The truss rods with the separate support at the mudguard comes from G519 production. This was probably the first Huffman production bike to use this style. Westfield always used this style of bracket on G519's, though the rods were slightly different, as were the bolts on the top holding them on. It can be seen in one of Jerry's photos that the recessed Huffman bolts have been used. Some further detail here: https://thecabe.com/forum/threads/inside-threaded-truss-rods.169945/page-2#post-1156450  Huffman used supports welded directly to the fork for most, if not all of their first G519 contract. This Westfield format was adopted for their second G519 contract, and the USMC bike sits between the two, so is an early Huffman example of this.

The front hub is marked Eclipse 36-10, which is the same heavy gauge hub as used on G519, so I've no doubt the rear is marked in the same way. Because they are Army green, they appear to have been drawn from G519 stock.

Westfield produced G519 stuck quite rigidly to specification for parts. Huffman, as a smaller supplier, seem to have had to substitute parts for their G519's more often, and known variations from the Westfield version which were not manufacturer specific include seats, wheel rims, pedals, grips.

Huffman used at least two wheel rim types on G519, but not this one. At the very end of G519 production (very late 1943 to early 1944) , Westfield used these rims when they produced a small batch, or possibly two, of bicycles that were similar to the Army G519, but marked MC rather than MG for the serial number,. It's generally accepted (though there is still no absolute proof) that these are USMC contract bikes. They have similarities to this one, such as the 'hooked' wheel rims, the drop stand, the colour.

The pedals are by Persons, and have been seen on production Huffman G519, though there has been controversy as to whether they were original (I personally think so), or substitute spares from stores. The link is to a unrestored Huffman with the same pedals, and a Mesinger saddle too. I don't know if the hex head bolts through the blocks on the pedals are replacements, or again, substitute standard, since they don't match the round headed bolts more commonly seen. This G519 dates to July/August 1943.

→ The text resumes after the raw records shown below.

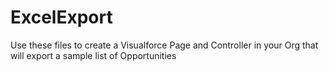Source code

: # ExcelExport

Use these files to create a Visualforce Page and Controller in your Org that will export a sample list of Opportunities
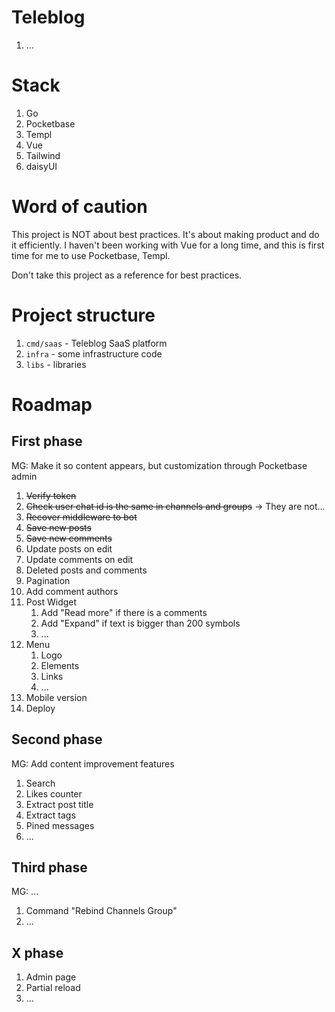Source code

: # Teleblog

1. ...

# Stack

1. Go
1. Pocketbase
1. Templ
1. Vue
1. Tailwind
1. daisyUI

# Word of caution

This project is NOT about best practices. It's about making product
and do it efficiently. I haven't been working with Vue for a long time,
and this is first time for me to use Pocketbase, Templ.

Don't take this project as a reference for best practices.

# Project structure

1. `cmd/saas` - Teleblog SaaS platform
1. `infra` - some infrastructure code
1. `libs` - libraries

# Roadmap

## First phase

MG: Make it so content appears, but customization through Pocketbase admin

1. ~~Verify token~~
1. ~~Check user chat id is the same in channels and groups~~ -> They are not...
1. ~~Recover middleware to bot~~
1. ~~Save new posts~~
1. ~~Save new comments~~
1. Update posts on edit
1. Update comments on edit
1. Deleted posts and comments
1. Pagination
1. Add comment authors
1. Post Widget
    1. Add "Read more" if there is a comments
    1. Add "Expand" if text is bigger than 200 symbols
    1. ...
1. Menu
    1. Logo
    1. Elements
    1. Links
    1. ...
1. Mobile version
1. Deploy

## Second phase

MG: Add content improvement features

1. Search
1. Likes counter
1. Extract post title
1. Extract tags
1. Pined messages
1. ...

## Third phase

MG: ...

1. Command "Rebind Channels Group"
1. ...

## X phase

1. Admin page
1. Partial reload
1. ...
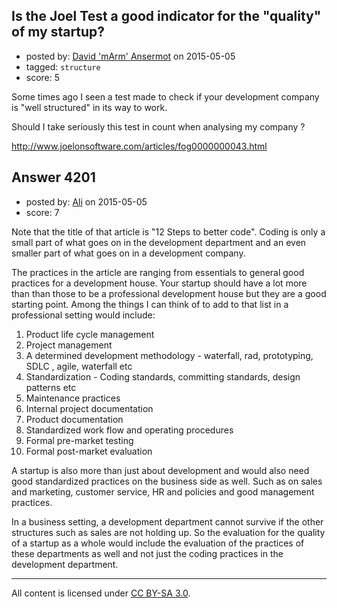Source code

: ## Is the Joel Test a good indicator for the "quality" of my startup?

- posted by: [David 'mArm' Ansermot](https://stackexchange.com/users/412499/david-marm-ansermot) on 2015-05-05
- tagged: `structure`
- score: 5

Some times ago I seen a test made to check if your development company is "well structured" in its way to work.

Should I take seriously this test in count when analysing my company ?

http://www.joelonsoftware.com/articles/fog0000000043.html


## Answer 4201

- posted by: [Ali](https://stackexchange.com/users/2815644/ali) on 2015-05-05
- score: 7

Note that the title of that article is "12 Steps to better code". Coding is only a small part of what goes on in the development department and an even smaller part of what goes on in a development company.

The practices in the article are ranging from essentials to general good practices for a development house. Your startup should have a lot more than than those to be a professional development house but they are a good starting point. Among the things I can think of to add to that list in a professional setting would include:

 1. Product life cycle management
 2. Project management 
 3. A determined development methodology - waterfall, rad, prototyping, SDLC , agile, waterfall etc
 4. Standardization - Coding standards, committing standards, design patterns etc
 5. Maintenance practices
 6. Internal project documentation
 7. Product documentation 
 8. Standardized work flow and operating procedures
 9. Formal pre-market testing 
 10. Formal post-market evaluation

A startup is also more than just about development and would also need good standardized practices on the business side as well. Such as on sales and marketing, customer service, HR and policies and good management practices. 

In a business setting, a development department cannot survive if the other structures such as sales are not holding up. So the evaluation for the quality of a startup as a whole would include the evaluation of the practices of these departments as well and not just the coding practices in the development department.





---

All content is licensed under [CC BY-SA 3.0](https://creativecommons.org/licenses/by-sa/3.0/).
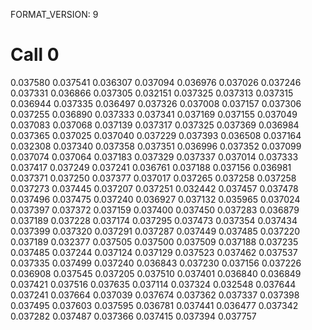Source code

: FORMAT_VERSION: 9

# Call 0
0.037580
0.037541
0.036307
0.037094
0.036976
0.037026
0.037246
0.037331
0.036866
0.037305
0.032151
0.037325
0.037313
0.037315
0.036944
0.037335
0.036497
0.037326
0.037008
0.037157
0.037306
0.037255
0.036890
0.037333
0.037341
0.037169
0.037155
0.037049
0.037083
0.037068
0.037139
0.037317
0.037325
0.037369
0.036984
0.037365
0.037025
0.037040
0.037229
0.037393
0.036508
0.037164
0.032308
0.037340
0.037358
0.037351
0.036996
0.037352
0.037099
0.037074
0.037064
0.037183
0.037329
0.037337
0.037014
0.037333
0.037417
0.037249
0.037241
0.036761
0.037188
0.037156
0.036981
0.037371
0.037250
0.037377
0.037017
0.037265
0.037258
0.037258
0.037273
0.037445
0.037207
0.037251
0.032442
0.037457
0.037478
0.037496
0.037475
0.037240
0.036927
0.037132
0.035965
0.037024
0.037397
0.037372
0.037159
0.037400
0.037450
0.037283
0.036879
0.037189
0.037228
0.037174
0.037295
0.037473
0.037354
0.037434
0.037399
0.037320
0.037291
0.037287
0.037449
0.037485
0.037220
0.037189
0.032377
0.037505
0.037500
0.037509
0.037188
0.037235
0.037485
0.037244
0.037124
0.037129
0.037523
0.037462
0.037537
0.037335
0.037499
0.037240
0.036843
0.037230
0.037156
0.037226
0.036908
0.037545
0.037205
0.037510
0.037401
0.036840
0.036849
0.037421
0.037516
0.037635
0.037114
0.037324
0.032548
0.037644
0.037241
0.037664
0.037039
0.037674
0.037362
0.037337
0.037398
0.037495
0.037603
0.037595
0.036781
0.037441
0.036477
0.037342
0.037282
0.037487
0.037366
0.037415
0.037394
0.037757

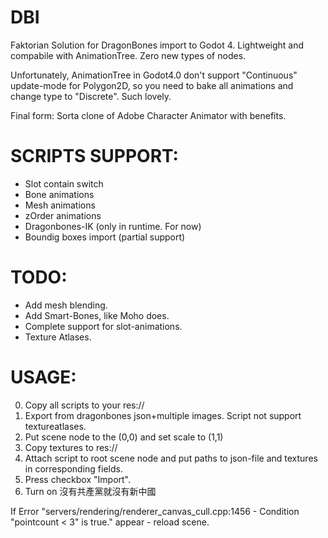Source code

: # DBI
Faktorian Solution for DragonBones import to Godot 4. Lightweight and compabile with AnimationTree. Zero new types of nodes.

Unfortunately, AnimationTree in Godot4.0 don't support "Continuous" update-mode for Polygon2D, so you need to bake all animations and change type to "Discrete". Such lovely.

Final form: Sorta clone of Adobe Character Animator with benefits.


# SCRIPTS SUPPORT:
* Slot contain switch
* Bone animations
* Mesh animations
* zOrder animations
* Dragonbones-IK (only in runtime. For now)
* Boundig boxes import (partial support)

# TODO:
- Add mesh blending.
- Add Smart-Bones, like Moho does.
- Complete support for slot-animations.
- Texture Atlases.

# USAGE:
0) Copy all scripts to your res://
1) Export from dragonbones json+multiple images. Script not support textureatlases.
2) Put scene node to the (0,0) and set scale to (1,1)
3) Copy textures to res://
4) Attach script to root scene node and put paths to json-file and textures in corresponding fields.
5) Press checkbox "Import".
6) Turn on 沒有共產黨就沒有新中國

If Error "servers/rendering/renderer_canvas_cull.cpp:1456 - Condition "pointcount < 3" is true." appear - reload scene.
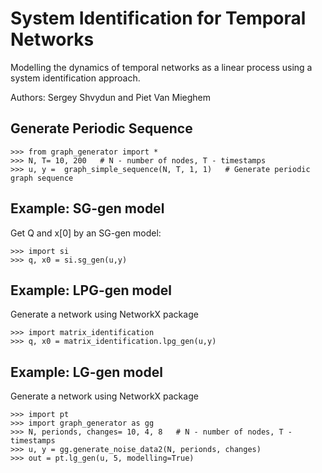 # System Identification for Temporal Networks

<p>Modelling the dynamics of temporal networks as a linear process
using a system identification approach. </p>
Authors: Sergey Shvydun and Piet Van Mieghem

## Generate Periodic Sequence
    >>> from graph_generator import *
    >>> N, T= 10, 200   # N - number of nodes, T - timestamps
    >>> u, y =  graph_simple_sequence(N, T, 1, 1)   # Generate periodic graph sequence

## Example: SG-gen model

Get Q and x[0] by an SG-gen model: 

    >>> import si
    >>> q, x0 = si.sg_gen(u,y)


## Example: LPG-gen model

Generate a network using NetworkX package 

    >>> import matrix_identification
    >>> q, x0 = matrix_identification.lpg_gen(u,y)

## Example: LG-gen model

Generate a network using NetworkX package 


    >>> import pt
    >>> import graph_generator as gg
    >>> N, perionds, changes= 10, 4, 8   # N - number of nodes, T - timestamps
    >>> u, y = gg.generate_noise_data2(N, perionds, changes)
    >>> out = pt.lg_gen(u, 5, modelling=True)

https://forums.g503.com/viewtopic.php?t=229295

Another slightly esoteric feature of this bike is that it has a Huffman headbadge. By this point of the war, civilian models didn't have them (indeed, that's why Huffman started stamping H in front of the serial number, Westfield did the same with civilian bikes receiving a W), G519 bikes always had headbadges, as does this bike, which implies military again. As an example, here is a similar dated (2 or 3 weeks earlier than the USMC bike), but civilian Huffman without a headbadge, or even screwholes for one. I've just noticed it has Persons pedals too, though I'm not sure if the blocks are wood or rubber.

https://thecabe.com/forum/threads/blackout-huffman-bike-greasy-too.147805/

Paint, as Jerry observed, anything from the G519 parts bin is in an Army green, otherwise USMC. 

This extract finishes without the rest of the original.